Provided data below:

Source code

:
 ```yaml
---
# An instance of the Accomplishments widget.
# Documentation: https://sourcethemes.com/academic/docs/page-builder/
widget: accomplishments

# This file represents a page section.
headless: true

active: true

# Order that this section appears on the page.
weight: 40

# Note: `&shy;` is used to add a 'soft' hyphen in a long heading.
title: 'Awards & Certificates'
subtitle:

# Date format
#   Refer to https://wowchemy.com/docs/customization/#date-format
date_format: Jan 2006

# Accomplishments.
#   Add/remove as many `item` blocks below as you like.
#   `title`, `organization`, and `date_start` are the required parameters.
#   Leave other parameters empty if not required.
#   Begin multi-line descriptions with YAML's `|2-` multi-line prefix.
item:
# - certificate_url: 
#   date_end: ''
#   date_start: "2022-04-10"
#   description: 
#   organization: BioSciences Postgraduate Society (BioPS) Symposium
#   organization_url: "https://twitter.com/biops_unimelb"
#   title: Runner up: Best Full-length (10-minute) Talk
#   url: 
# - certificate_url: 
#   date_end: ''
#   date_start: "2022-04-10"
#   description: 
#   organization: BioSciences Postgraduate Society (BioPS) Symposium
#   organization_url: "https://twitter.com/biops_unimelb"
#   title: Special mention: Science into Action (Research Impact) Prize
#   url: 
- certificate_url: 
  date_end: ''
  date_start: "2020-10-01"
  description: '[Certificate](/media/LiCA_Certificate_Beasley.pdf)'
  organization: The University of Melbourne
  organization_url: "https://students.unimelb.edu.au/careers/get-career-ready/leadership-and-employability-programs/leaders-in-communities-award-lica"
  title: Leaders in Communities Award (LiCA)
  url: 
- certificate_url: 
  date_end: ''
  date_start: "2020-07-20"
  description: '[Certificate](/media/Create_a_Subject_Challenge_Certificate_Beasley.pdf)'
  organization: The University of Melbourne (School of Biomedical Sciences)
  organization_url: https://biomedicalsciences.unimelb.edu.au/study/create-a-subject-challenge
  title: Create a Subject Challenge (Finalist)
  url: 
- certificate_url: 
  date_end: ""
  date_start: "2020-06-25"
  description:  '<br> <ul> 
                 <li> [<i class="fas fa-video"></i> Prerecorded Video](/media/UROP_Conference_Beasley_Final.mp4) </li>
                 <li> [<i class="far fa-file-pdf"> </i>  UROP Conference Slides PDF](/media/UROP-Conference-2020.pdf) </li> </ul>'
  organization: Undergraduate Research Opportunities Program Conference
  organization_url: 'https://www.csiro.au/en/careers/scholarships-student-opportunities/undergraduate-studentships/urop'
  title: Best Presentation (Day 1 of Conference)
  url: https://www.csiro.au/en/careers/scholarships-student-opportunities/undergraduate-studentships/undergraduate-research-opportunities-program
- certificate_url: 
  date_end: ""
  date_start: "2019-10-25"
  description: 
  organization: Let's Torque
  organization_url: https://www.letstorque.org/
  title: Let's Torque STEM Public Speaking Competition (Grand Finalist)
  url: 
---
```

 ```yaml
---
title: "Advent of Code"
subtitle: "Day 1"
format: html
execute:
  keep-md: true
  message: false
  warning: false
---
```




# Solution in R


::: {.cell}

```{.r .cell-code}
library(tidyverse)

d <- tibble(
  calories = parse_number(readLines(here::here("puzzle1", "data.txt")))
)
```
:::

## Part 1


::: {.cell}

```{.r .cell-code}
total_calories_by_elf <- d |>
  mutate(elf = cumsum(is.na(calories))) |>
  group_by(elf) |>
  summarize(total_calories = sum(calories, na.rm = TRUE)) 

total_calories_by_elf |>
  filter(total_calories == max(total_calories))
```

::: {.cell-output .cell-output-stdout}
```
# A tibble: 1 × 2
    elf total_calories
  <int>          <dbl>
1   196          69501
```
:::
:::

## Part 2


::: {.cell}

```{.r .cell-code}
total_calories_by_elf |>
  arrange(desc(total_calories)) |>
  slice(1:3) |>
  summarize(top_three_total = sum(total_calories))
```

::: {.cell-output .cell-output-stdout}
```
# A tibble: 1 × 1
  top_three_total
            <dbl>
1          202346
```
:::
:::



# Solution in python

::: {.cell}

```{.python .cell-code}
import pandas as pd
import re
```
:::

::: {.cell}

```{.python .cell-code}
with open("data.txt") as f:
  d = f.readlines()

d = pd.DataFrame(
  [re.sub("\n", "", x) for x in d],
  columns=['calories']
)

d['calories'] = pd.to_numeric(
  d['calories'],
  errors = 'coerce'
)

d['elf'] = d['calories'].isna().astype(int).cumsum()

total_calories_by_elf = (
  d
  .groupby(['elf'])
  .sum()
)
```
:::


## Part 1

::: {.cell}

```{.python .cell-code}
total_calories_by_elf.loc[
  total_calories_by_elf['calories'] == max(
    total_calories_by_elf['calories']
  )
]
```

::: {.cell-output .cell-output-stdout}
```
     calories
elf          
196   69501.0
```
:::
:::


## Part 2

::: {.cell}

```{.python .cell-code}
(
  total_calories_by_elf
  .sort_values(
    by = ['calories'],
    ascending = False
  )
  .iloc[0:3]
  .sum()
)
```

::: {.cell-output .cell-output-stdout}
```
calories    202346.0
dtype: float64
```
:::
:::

End of Provided data.

For every line in the listing above that contains "cumsum", copy that line.

(Written response)
  mutate(elf = cumsum(is.na(calories))) |>
d['elf'] = d['calories'].isna().astype(int).cumsum()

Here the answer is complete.